Using the listing below, copy every line that mentions "java".
------------------------------------
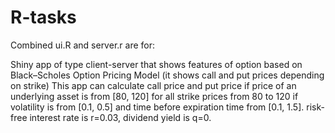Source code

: # R-tasks
Combined ui.R and server.r are for:

 Shiny app of type client-server that shows features of option based on Black–Scholes Option Pricing Model (it shows call and  put prices depending on strike)
This app can calculate call price and put price if price of an underlying asset is from [80, 120] for all strike prices from 80 to 120 if volatility is from [0.1, 0.5] and time before expiration time from [0.1, 1.5].
risk-free interest rate is r=0.03, dividend yield is q=0.

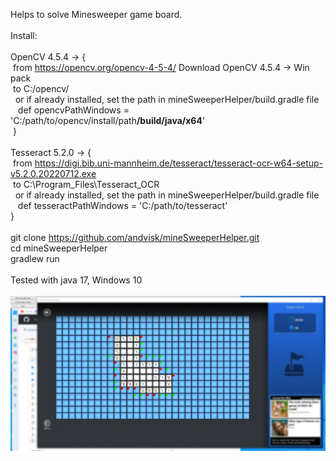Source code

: Helps to solve Minesweeper game board.<br>
<br>
Install:<br>
<br>
OpenCV 4.5.4 -> { <br>
&nbsp;from https://opencv.org/opencv-4-5-4/ Download OpenCV 4.5.4 -> Win pack<br>
&nbsp;to C:/opencv/ <br>
&nbsp;&nbsp;or if already installed, set the path in mineSweeperHelper/build.gradle file <br>
&nbsp;&nbsp;&nbsp;def opencvPathWindows = 'C:/path/to/opencv/install/path<strong>/build/java/x64</strong>'<br>
&nbsp;}<br>
<br>
Tesseract 5.2.0 -> {<br>
&nbsp;from https://digi.bib.uni-mannheim.de/tesseract/tesseract-ocr-w64-setup-v5.2.0.20220712.exe<br>
&nbsp;to C:\Program_Files\Tesseract_OCR<br>
&nbsp;&nbsp;or if already installed, set the path in mineSweeperHelper/build.gradle file <br>
&nbsp;&nbsp;&nbsp;def tesseractPathWindows = 'C:/path/to/tesseract'<br>
}<br>
<br>
git clone https://github.com/andvisk/mineSweeperHelper.git<br>
cd mineSweeperHelper<br>
gradlew run<br>
<br>
Tested with java 17, Windows 10<br>
<br>
![alt text](https://github.com/andvisk/mineSweeperHelper/blob/master/screenshot.jpg)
------------------------------------
SOLUTION ::
&nbsp;&nbsp;&nbsp;def opencvPathWindows = 'C:/path/to/opencv/install/path<strong>/build/java/x64</strong>'<br>
Tested with java 17, Windows 10<br>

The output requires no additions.